▶ [Saved data entries]
# # # # #

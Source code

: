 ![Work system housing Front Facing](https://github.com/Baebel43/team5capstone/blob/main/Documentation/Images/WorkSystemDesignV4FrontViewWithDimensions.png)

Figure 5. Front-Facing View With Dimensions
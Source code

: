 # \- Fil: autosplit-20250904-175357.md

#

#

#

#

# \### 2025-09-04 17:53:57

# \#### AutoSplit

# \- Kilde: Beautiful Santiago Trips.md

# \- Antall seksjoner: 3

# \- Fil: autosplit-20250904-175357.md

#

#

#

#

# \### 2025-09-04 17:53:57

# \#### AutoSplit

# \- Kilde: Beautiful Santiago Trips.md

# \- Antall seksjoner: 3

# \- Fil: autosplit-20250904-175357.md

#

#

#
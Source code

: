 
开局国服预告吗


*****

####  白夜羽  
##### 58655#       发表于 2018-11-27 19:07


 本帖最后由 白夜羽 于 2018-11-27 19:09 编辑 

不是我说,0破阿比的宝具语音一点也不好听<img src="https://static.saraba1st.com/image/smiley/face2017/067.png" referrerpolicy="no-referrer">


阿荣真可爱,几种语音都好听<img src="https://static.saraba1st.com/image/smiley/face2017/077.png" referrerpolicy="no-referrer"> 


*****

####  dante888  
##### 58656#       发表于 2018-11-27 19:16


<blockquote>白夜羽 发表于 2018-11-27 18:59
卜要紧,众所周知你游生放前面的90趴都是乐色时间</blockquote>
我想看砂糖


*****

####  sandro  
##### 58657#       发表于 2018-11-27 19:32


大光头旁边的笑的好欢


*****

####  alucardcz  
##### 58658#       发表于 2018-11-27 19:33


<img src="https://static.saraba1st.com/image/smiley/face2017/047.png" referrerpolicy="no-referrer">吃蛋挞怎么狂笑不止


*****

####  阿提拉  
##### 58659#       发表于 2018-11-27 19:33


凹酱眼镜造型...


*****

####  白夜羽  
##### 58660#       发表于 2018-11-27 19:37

# # # # #

▶ [Assignment]
The expected result is every line above containing the string "referrer".

▶ [Answer for this exercise]
不是我说,0破阿比的宝具语音一点也不好听<img src="https://static.saraba1st.com/image/smiley/face2017/067.png" referrerpolicy="no-referrer">
阿荣真可爱,几种语音都好听<img src="https://static.saraba1st.com/image/smiley/face2017/077.png" referrerpolicy="no-referrer"> 
<img src="https://static.saraba1st.com/image/smiley/face2017/047.png" referrerpolicy="no-referrer">吃蛋挞怎么狂笑不止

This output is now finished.